Thursday, November 19, 2009

Thursday Therapy: High Anxiety

This week’s session with Freud was devoted to my anxiety and shyness.
Although I haven’t had any panic attacks lately (I did come close at one point but somehow managed to bring myself down before it went into full blown panic attack mode), my general anxiety level is pretty high recently.

As if I weren’t dealing with enough on the personal front the work front became very rocky lately. As is quite common given the general state of the economy the company for which I work is having its share of difficulties, and truth be told is probably in better shape than many. However, there are uncertainties out there that lead to certain actions which contribute to instability in my own personal job. I’m being vague intentionally here as I’ve garnered something of a local audience and wish to remain somewhat anonymous at least. Anyway, there is restlessness among the ranks at work. Add to this that both my direct supervisor and the supervisor above him resigned within the last few weeks, and you have the makings for some pretty high anxiety on my part.

There is good and bad with the new supervisor. He apparently entered the job with the assumption that I am moron. Therefore, anytime I do something right (most of the time) he acts pleasantly surprised that I’m not quite the moron he thought. At least he seems to be keeping an open mind and letting me demonstrate that I have something to offer. Just because the last supervisor tried to fit me, a square peg, into a round hole doesn’t mean that I don’t have something to offer. Fortunately, the new supervisor seems committed to maximizing the skills and talents that each of us brings instead of making us little clones of him like the former one did.
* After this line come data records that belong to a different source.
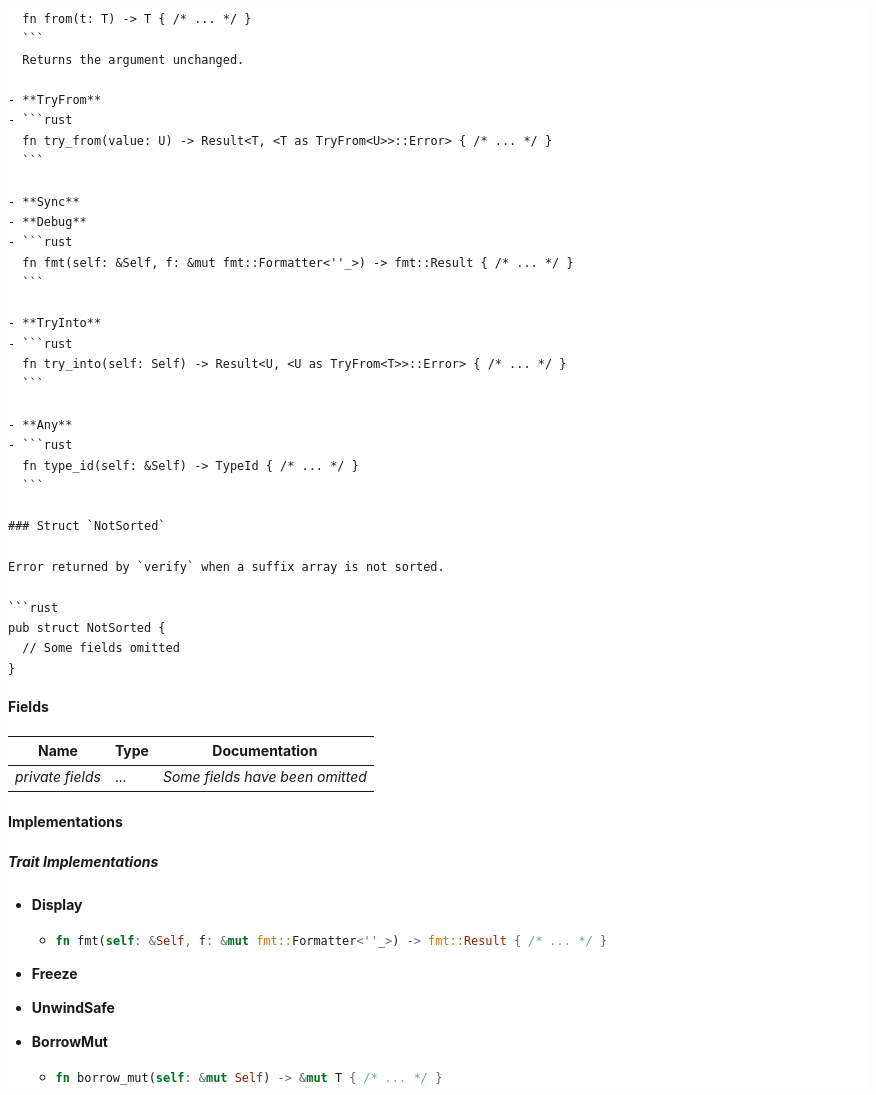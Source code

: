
   ```
    fn from(t: T) -> T { /* ... */ }
    ```
    Returns the argument unchanged.

- **TryFrom**
  - ```rust
    fn try_from(value: U) -> Result<T, <T as TryFrom<U>>::Error> { /* ... */ }
    ```

- **Sync**
- **Debug**
  - ```rust
    fn fmt(self: &Self, f: &mut fmt::Formatter<''_>) -> fmt::Result { /* ... */ }
    ```

- **TryInto**
  - ```rust
    fn try_into(self: Self) -> Result<U, <U as TryFrom<T>>::Error> { /* ... */ }
    ```

- **Any**
  - ```rust
    fn type_id(self: &Self) -> TypeId { /* ... */ }
    ```

### Struct `NotSorted`

Error returned by `verify` when a suffix array is not sorted.

```rust
pub struct NotSorted {
    // Some fields omitted
}
```

#### Fields

| Name | Type | Documentation |
|------|------|---------------|
| *private fields* | ... | *Some fields have been omitted* |

#### Implementations

##### Trait Implementations

- **Display**
  - ```rust
    fn fmt(self: &Self, f: &mut fmt::Formatter<''_>) -> fmt::Result { /* ... */ }
    ```

- **Freeze**
- **UnwindSafe**
- **BorrowMut**
  - ```rust
    fn borrow_mut(self: &mut Self) -> &mut T { /* ... */ }
    ```
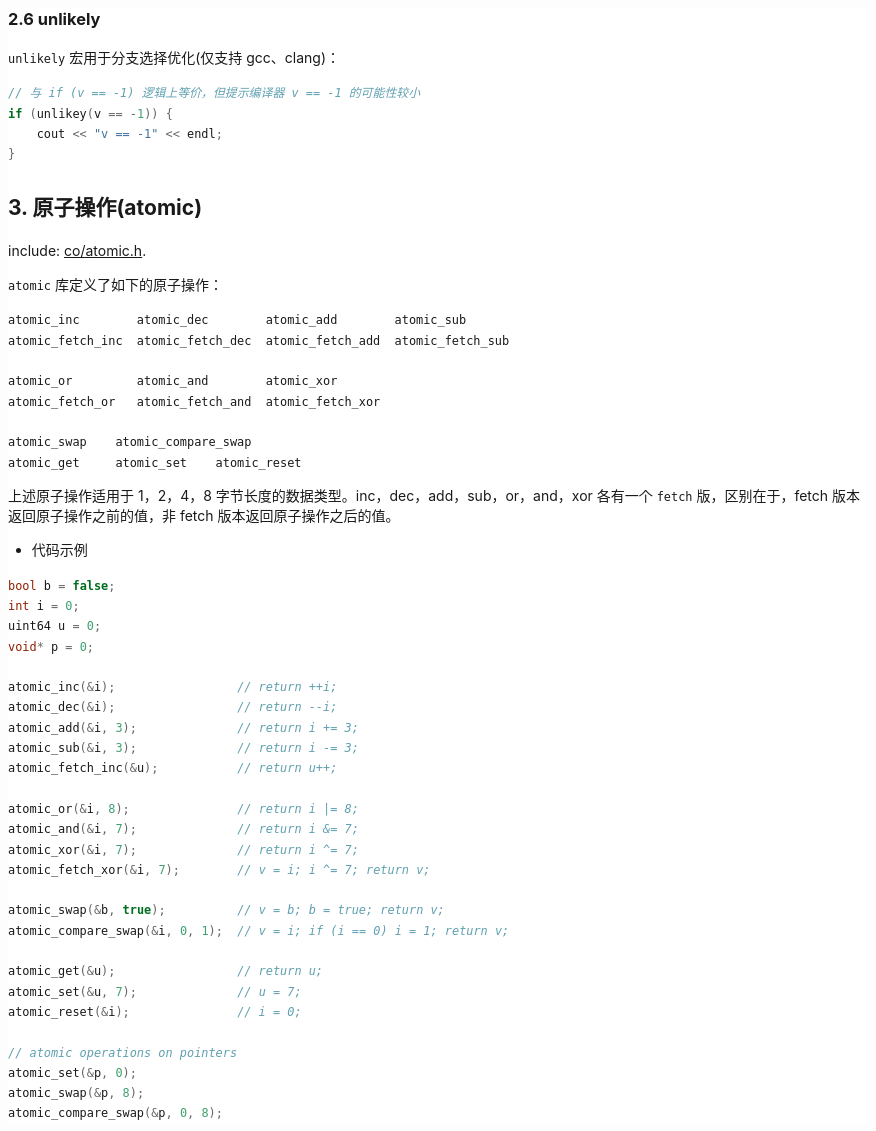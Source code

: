 ### 2.6 unlikely

`unlikely` 宏用于分支选择优化(仅支持 gcc、clang)：

```cpp
// 与 if (v == -1) 逻辑上等价，但提示编译器 v == -1 的可能性较小
if (unlikey(v == -1)) {
    cout << "v == -1" << endl;
}
```


## 3. 原子操作(atomic)

include: [co/atomic.h](https://github.com/idealvin/co/tree/master/include/co/atomic.h).

`atomic` 库定义了如下的原子操作：

```cpp
atomic_inc        atomic_dec        atomic_add        atomic_sub
atomic_fetch_inc  atomic_fetch_dec  atomic_fetch_add  atomic_fetch_sub

atomic_or         atomic_and        atomic_xor
atomic_fetch_or   atomic_fetch_and  atomic_fetch_xor

atomic_swap    atomic_compare_swap
atomic_get     atomic_set    atomic_reset
```

上述原子操作适用于 1，2，4，8 字节长度的数据类型。inc，dec，add，sub，or，and，xor 各有一个 `fetch` 版，区别在于，fetch 版本返回原子操作之前的值，非 fetch 版本返回原子操作之后的值。

- 代码示例

```cpp
bool b = false;
int i = 0;
uint64 u = 0;
void* p = 0;

atomic_inc(&i);                 // return ++i;
atomic_dec(&i);                 // return --i;
atomic_add(&i, 3);              // return i += 3;
atomic_sub(&i, 3);              // return i -= 3;
atomic_fetch_inc(&u);           // return u++;

atomic_or(&i, 8);               // return i |= 8;
atomic_and(&i, 7);              // return i &= 7;
atomic_xor(&i, 7);              // return i ^= 7;
atomic_fetch_xor(&i, 7);        // v = i; i ^= 7; return v;

atomic_swap(&b, true);          // v = b; b = true; return v;    
atomic_compare_swap(&i, 0, 1);  // v = i; if (i == 0) i = 1; return v;

atomic_get(&u);                 // return u;
atomic_set(&u, 7);              // u = 7;
atomic_reset(&i);               // i = 0;

// atomic operations on pointers
atomic_set(&p, 0);
atomic_swap(&p, 8);
atomic_compare_swap(&p, 0, 8);
```
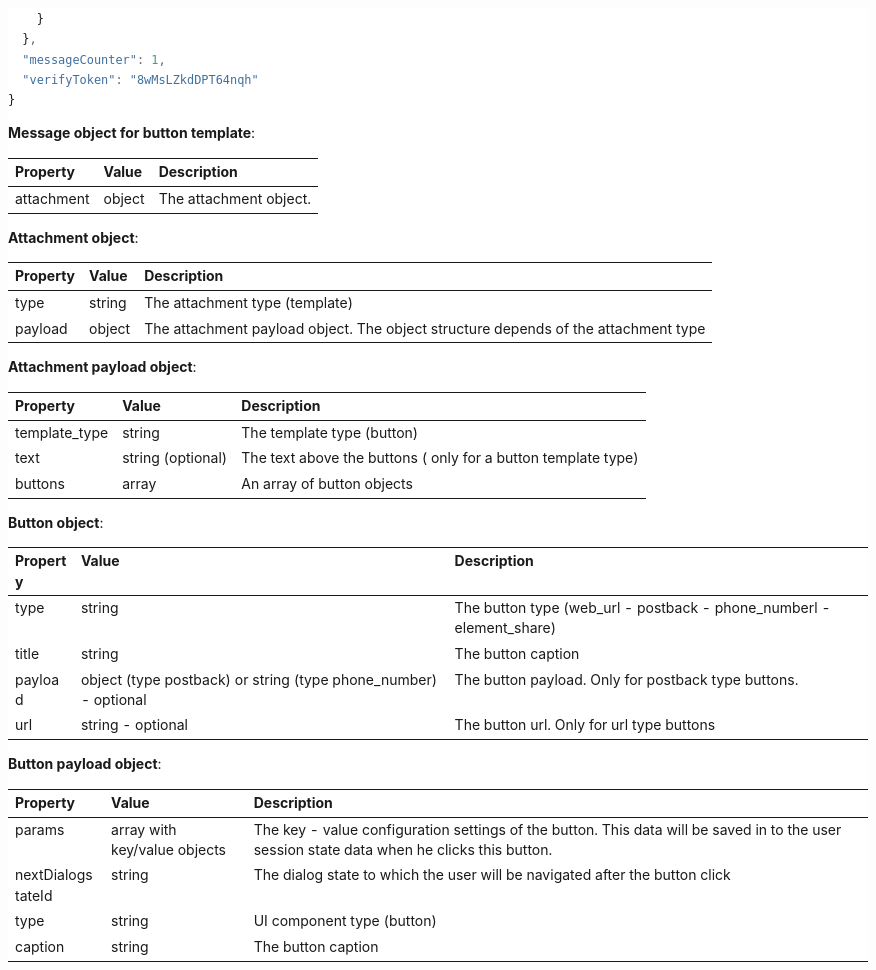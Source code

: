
 ```javascript
    }
  },
  "messageCounter": 1,
  "verifyToken": "8wMsLZkdDPT64nqh"
}
```

**Message object for button template**:

| **Property** | **Value** | **Description** |
| :--- | :--- | :--- |
| attachment | object | The attachment object. |

**Attachment object**:

| **Property** | **Value** | **Description** |
| :--- | :--- | :--- |
| type | string | The attachment type \(template\) |
| payload | object | The attachment payload object. The object structure depends of the attachment type |

**Attachment payload object**:

| **Property** | **Value** | **Description** |
| :--- | :--- | :--- |
| template\_type | string | The template type \(button\) |
| text | string \(optional\) | The text above the buttons \( only for a button template type\) |
| buttons | array | An array of button objects |

**Button object**:

| **Property** | **Value** | **Description** |
| :--- | :--- | :--- |
| type | string | The button type \(web\_url - postback - phone\_numberl - element\_share\) |
| title | string | The button caption |
| payload | object \(type postback\) or string \(type phone\_number\) - optional | The button payload. Only for postback type buttons. |
| url | string - optional | The button url. Only for url type buttons |

**Button payload object**:

| **Property** | **Value** | **Description** |
| :--- | :--- | :--- |
| params | array with key/value objects | The key - value configuration settings of the button. This data will be saved in to the user session state data when he clicks this button. |
| nextDialogstateId | string | The dialog state to which the user will be navigated after the button click |
| type | string | UI component type \(button\) |
| caption | string | The button caption |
Also, one of the things that holds me back at work is my overwhelming shyness. Left to my own devices I sit in my cubicle working away and never say anything to anybody. I have this overwhelming fear of bothering other people so if I don’t have something important to say or an important question to ask I just shut up and mind my own business. This makes me come across as various things to various people: arrogant, unfriendly, stuck up, haughty. It doesn’t come across good in any way. I am none of those things. I’m just afraid of everyone. All it would take is a kind word, an opening gambit to get me to open up. I feel like a stranger in a strange land. When I try to psych myself up to reach out with my own opening gambit I generate so much fear in myself that I freeze up, not to mention waste too much work time with my energies focused that way. It becomes easier to not try and to continue to sit in front of my computer.

So Freud and I talked about how this whole anxiety, shyness, fear, need for public approval thing affects so many areas of my life. It affects work. It affects friendships. It affects my church life. It affects my intimate relationships. It affects virtually every area of my life.

There is something of a paradox here. I want people to accept me as I am. I also want people to like me. I find that people don’t like me as I am. I try to change into who people want me to be in order to like me. I am incredibly uncomfortable being someone whom I am not. I find that I still don’t fit in, and people still don’t like me. I revert back to who I really am and wish fervently that people would accept me as I am.

And maybe I twist religion around to fit my needs. I so badly want and need unconditional love and forgiveness and caring that I cling to the promises of God. I cling to Jesus’ unparalleled caring for the unlovable, the outcasts, the shamed. I cling with the hope that someday when I move beyond this world I will move into the next where I will be loved, accepted and cared for without question. It is that hope to which I cling. It is that hope that puts compassion in my heart for others who feel disenfranchised and make me desire to share that hope with them, if only my shyness didn’t intervene.

And always, always, always, it comes back around to me being overwhelmingly angry that I am so often misunderstood and so often left out because of it. Yes, on Tuesday Freud and I started to expose a burning anger within me that I must sort through. We must, because I cannot continue going through life being angry and turning that anger inward toward myself.

4 comments:

Sailor said...

I have always marveled at the people who can go through life collecting friends, acquaintances, buddies-to-talk-to...

I don't think I'm as painfully shy as you are, but I sure hear the 'hide in the cubicle' part, that resonates a lot.

Good luck working through it-

Trueself said...

Sailor -

Cubicle hiders unite!
:-)

Fusion said...

Anger is such a poison, the sooner you can let it go the better. I had alot of anger after my wife died, and it manifested itself in many different ways. It took a while to reliese it was there, but once I did it began to lessen.

Trueself said...

Fusion - Facing the anger, even acknowledging its existence is a big step for me. I'm sure you're right though about it lessening once one does face it.